[Rockhounds] Artificial Intelligence Takes On Earthquake Prediction
Kreigh Tomaszewski
kreigh at gmail.com
Tue Sep 24 11:14:00 PDT 2019
In May of last year, after a 13-month slumber, the ground beneath
Washington’s Puget Sound rumbled to life. The quake began more than 20
miles below the Olympic mountains and, over the course of a few weeks,
drifted northwest, reaching Canada’s Vancouver Island. It then briefly
reversed course, migrating back across the U.S. border before going silent
again. All told, the monthlong earthquake likely released enough energy to
register as a magnitude 6. By the time it was done, the southern tip of
Vancouver Island had been thrust a centimeter or so closer to the Pacific
Ocean.
Because the quake was so spread out in time and space, however, it’s likely
that no one felt it. These kinds of phantom earthquakes, which occur deeper
underground than conventional, fast earthquakes, are known as “slow slips.”

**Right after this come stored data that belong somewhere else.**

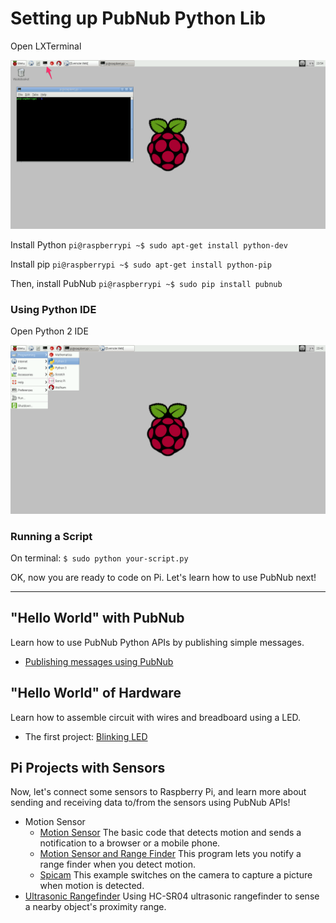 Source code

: # Setting up PubNub Python Lib


Open LXTerminal

![image](../images/LXTerminal.png)

Install Python
`pi@raspberrypi ~$ sudo apt-get install python-dev`

Install pip
`pi@raspberrypi ~$ sudo apt-get install python-pip`

Then, install PubNub
`pi@raspberrypi ~$ sudo pip install pubnub`

### Using Python IDE


Open Python 2 IDE

![image](../images/python-ide.png)

### Running a Script


On terminal:
`$ sudo python your-script.py`

OK, now you are ready to code on Pi.
Let's learn how to use PubNub next!

---

## "Hello World" with PubNub

Learn how to use PubNub Python APIs by publishing simple messages.

- [Publishing messages using PubNub](helloworld/)

## "Hello World" of Hardware

Learn how to assemble circuit with wires and breadboard using a LED.

- The first project: [Blinking LED](led/)



## Pi Projects with Sensors

Now, let's connect some sensors to Raspberry Pi, and learn more about sending and receiving data to/from the sensors using PubNub APIs!

- Motion Sensor
  * [Motion Sensor](motion-sensor/) The basic code that detects motion and sends a notification to a browser or a mobile phone.
  * [Motion Sensor and Range Finder](motion-and-range) This program lets you notify a range finder when you detect motion.
  * [Spicam](Spicam/) This example switches on the camera to capture a picture when motion is detected.
- [Ultrasonic Rangefinder](range-finder/) Using HC-SR04 ultrasonic rangefinder to sense a nearby object's proximity range.

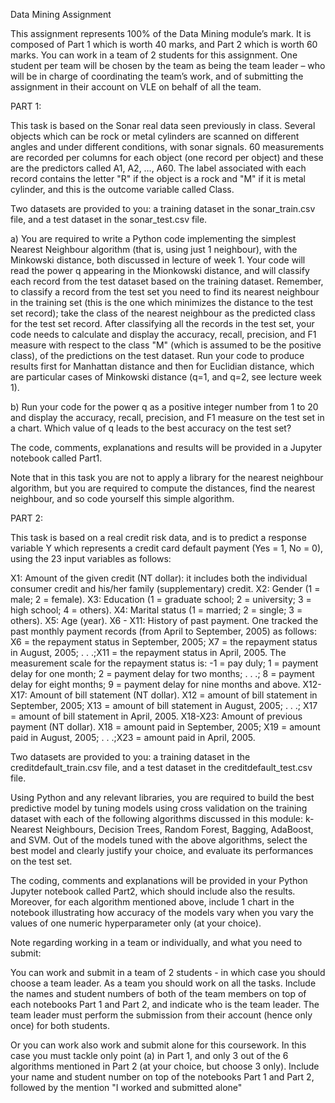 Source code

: Data Mining Assignment

This assignment represents 100% of the Data Mining module’s mark. It is composed of Part 1 which is worth 40 marks, and Part 2 which is worth 60 marks. You can work in a team of 2 students for this assignment. One student per team will be chosen by the team as being the team leader – who will be in charge of coordinating the team’s work, and of submitting the assignment in their account on VLE on behalf of all the team.

PART 1:

This task is based on the Sonar real data seen previously in class. Several objects which can be rock or metal cylinders are scanned on different angles and under different conditions, with sonar signals. 60 measurements are recorded per columns for each object (one record per object) and these are the predictors called A1, A2, …, A60. The label associated with each record contains the letter "R" if the object is a rock and "M" if it is metal cylinder, and this is the outcome variable called Class.

Two datasets are provided to you: a training dataset in the sonar_train.csv file, and a test dataset in the sonar_test.csv file.

a) You are required to write a Python code implementing the simplest Nearest Neighbour algorithm (that is, using just 1 neighbour), with the Minkowski distance, both discussed in lecture of week 1. Your code will read the power q appearing in the Mionkowski distance, and will classify each record from the test dataset based on the training dataset. Remember, to classify a record from the test set you need to find its nearest neighbour in the training set (this is the one which minimizes the distance to the test set record); take the class of the nearest neighbour as the predicted class for the test set record. After classifying all the records in the test set, your code needs to calculate and display the accuracy, recall, precision, and F1 measure with respect to the class "M" (which is assumed to be the positive class), of the predictions on the test dataset. Run your code to produce results first for Manhattan distance and then for Euclidian distance, which are particular cases of Minkowski distance (q=1, and q=2, see lecture week 1).

b) Run your code for the power q as a positive integer number from 1 to 20 and display the accuracy, recall, precision, and F1 measure on the test set in a chart. Which value of q leads to the best accuracy on the test set?

The code, comments, explanations and results will be provided in a Jupyter notebook called Part1.

Note that in this task you are not to apply a library for the nearest neighbour algorithm, but you are required to compute the distances, find the nearest neighbour, and so code yourself this simple algorithm.

PART 2:

This task is based on a real credit risk data, and is to predict a response variable Y which represents a credit card default payment (Yes = 1, No = 0), using the 23 input variables as follows:

X1: Amount of the given credit (NT dollar): it includes both the individual consumer credit and his/her family (supplementary) credit.
X2: Gender (1 = male; 2 = female).
X3: Education (1 = graduate school; 2 = university; 3 = high school; 4 = others).
X4: Marital status (1 = married; 2 = single; 3 = others).
X5: Age (year).
X6 - X11: History of past payment. One tracked the past monthly payment records (from April to September, 2005) as follows: X6 = the repayment status in September, 2005; X7 = the repayment status in August, 2005; . . .;X11 = the repayment status in April, 2005. The measurement scale for the repayment status is: -1 = pay duly; 1 = payment delay for one month; 2 = payment delay for two months; . . .; 8 = payment delay for eight months; 9 = payment delay for nine months and above.
X12-X17: Amount of bill statement (NT dollar). X12 = amount of bill statement in September, 2005; X13 = amount of bill statement in August, 2005; . . .; X17 = amount of bill statement in April, 2005.
X18-X23: Amount of previous payment (NT dollar). X18 = amount paid in September, 2005; X19 = amount paid in August, 2005; . . .;X23 = amount paid in April, 2005.

Two datasets are provided to you: a training dataset in the creditdefault_train.csv file, and a test dataset in the creditdefault_test.csv file.

Using Python and any relevant libraries, you are required to build the best predictive model by tuning models using cross validation on the training dataset with each of the following algorithms discussed in this module: k-Nearest Neighbours, Decision Trees, Random Forest, Bagging, AdaBoost, and SVM. Out of the models tuned with the above algorithms, select the best model and clearly justify your choice, and evaluate its performances on the test set.

The coding, comments and explanations will be provided in your Python Jupyter notebook called Part2, which should include also the results. Moreover, for each algorithm mentioned above, include 1 chart in the notebook illustrating how accuracy of the models vary when you vary the values of one numeric hyperparameter only (at your choice).

Note regarding working in a team or individually, and what you need to submit:

You can work and submit in a team of 2 students - in which case you should choose a team leader. As a team you should work on all the tasks. Include the names and student numbers of both of the team members on top of each notebooks Part 1 and Part 2, and indicate who is the team leader. The team leader must perform the submission from their account (hence only once) for both students.

Or you can work also work and submit alone for this coursework. In this case you must tackle only point (a) in Part 1, and only 3 out of the 6 algorithms mentioned in Part 2 (at your choice, but choose 3 only). Include your name and student number on top of the notebooks Part 1 and Part 2, followed by the mention "I worked and submitted alone"

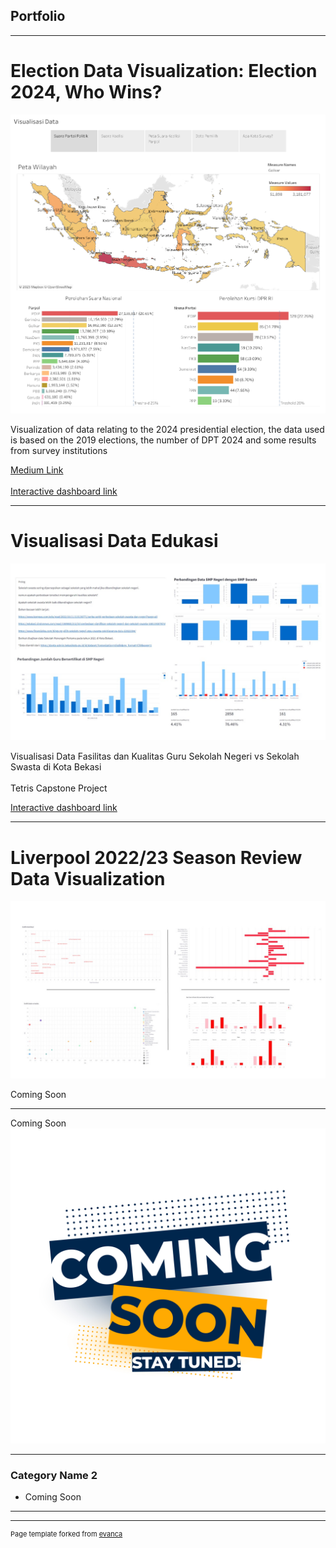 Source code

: ## Portfolio

---
# Election Data Visualization: Election 2024, Who Wins?
<img src="https://github.com/syahruaru/syahruaru.github.io/blob/master/images/Visualisasi%20Data.png?raw=true"/>
  
  Visualization of data relating to the 2024 presidential election, the data used is based on the 2019 elections, 
  the number of DPT 2024 and some results from survey institutions
  
   <a href="https://medium.com/@aruromadhon/pilpres-2024-siapa-unggul-1d56ab6004d6">Medium Link </a> 
   <br><br>
   <a href="https://public.tableau.com/views/ProjectPemilu/VisualisasiData?:language=en-US&:display_count=n&:origin=viz_share_link">Interactive dashboard link</a> 
   
---
# Visualisasi Data Edukasi
<img src="https://github.com/syahruaru/syahruaru.github.io/blob/master/images/project1.jpg?raw=true"/>

  Visualisasi Data Fasilitas dan Kualitas Guru Sekolah Negeri vs Sekolah Swasta di Kota Bekasi
  <br><br>
  Tetris Capstone Project 
  
   <a href="https://syahruaru-capstone-project-edu-capstone-project-edu-nnsc05.streamlit.app/">Interactive dashboard link</a> 
   
---
# Liverpool 2022/23 Season Review Data Visualization
<img src="https://github.com/syahruaru/syahruaru.github.io/blob/master/images/project2.jpg?raw=true"/>

Coming Soon

---
Coming Soon
<img src="https://github.com/syahruaru/syahruaru.github.io/blob/master/images/Updated%20Soon.jpg?raw=true"/>

---


### Category Name 2

- Coming Soon

---




---
<p style="font-size:11px">Page template forked from <a href="https://github.com/evanca/quick-portfolio">evanca</a></p>
<!-- Remove above link if you don't want to attibute -->
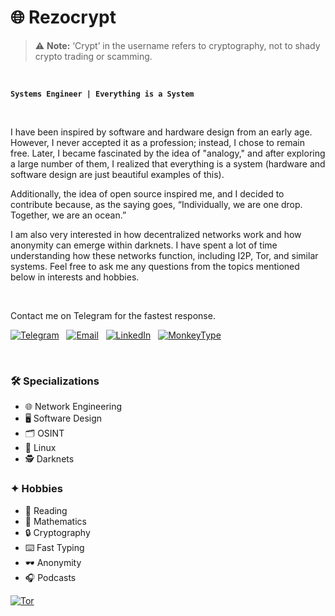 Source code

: # 🌐 Rezocrypt



> ⚠️ **Note:** ‘Crypt’ in the username refers to cryptography, not to shady crypto trading or scamming.

<br>

**`Systems Engineer | Everything is a System`**

 <br>




I have been inspired by software and hardware design from an early age. However, I never accepted it as a profession; instead, I chose to remain free. Later, I became fascinated by the idea of "analogy," and after exploring a large number of them, I realized that everything is a system (hardware and software design are just beautiful examples of this).

Additionally, the idea of open source inspired me, and I decided to contribute because, as the saying goes, “Individually, we are one drop. Together, we are an ocean.”

I am also very interested in how decentralized networks work and how anonymity can emerge within darknets. I have spent a lot of time understanding how these networks function, including I2P, Tor, and similar systems. Feel free to ask me any questions from the topics mentioned below in interests and hobbies.



<br>

Contact me on Telegram for the fastest response.

[![Telegram](https://img.shields.io/badge/Telegram-24A1DE?style=for-the-badge&logo=telegram&logoColor=white)][Telegram]
&nbsp;
[![Email](https://img.shields.io/badge/Email-D14836?style=for-the-badge&logo=gmail&logoColor=white)][Email]
&nbsp;
[![LinkedIn](https://img.shields.io/badge/LinkedIn-0077B5?style=for-the-badge&logo=linkedin&logoColor=white)][LinkedIn]
&nbsp;
[![MonkeyType](https://img.shields.io/badge/MonkeyType-FFD600?style=for-the-badge&logo=keyboard&logoColor=white)][MonkeyType]
&nbsp;

<br>


### 🛠 Specializations
- 🌐 Network Engineering
- 🖥️ Software Design  
- 🗂️ OSINT
- 🐧 Linux 
- 🕵️ Darknets  


### ✦ Hobbies
- 📖 Reading  
- 📐 Mathematics
- 🔒 Cryptography
- ⌨️ Fast Typing  
- 🕶️ Anonymity  
- 🎧 Podcasts


[![Tor](https://img.shields.io/badge/Tor-7D4698?logo=Tor-Browser&logoColor=white)](#)


<!-- Outbound -->

[Telegram]: https://t.me/rezocrypt
[LinkedIn]: https://www.linkedin.com/in/rezocrypt
[Email]: https://google.com
[MonkeyType]: https://monkeytype.com/profile/rezocrypt
[X]: https://x.com/rezocrypt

They occur roughly once a year in the Pacific Northwest, along a stretch of
fault where the Juan de Fuca plate is slowly wedging itself beneath the
North American plate. More than a dozen slow slips have been detected by
the region’s sprawling network of seismic stations since 2003. And for the
past year and a half, these events have been the focus of a new effort at
earthquake prediction by the geophysicist Paul Johnson.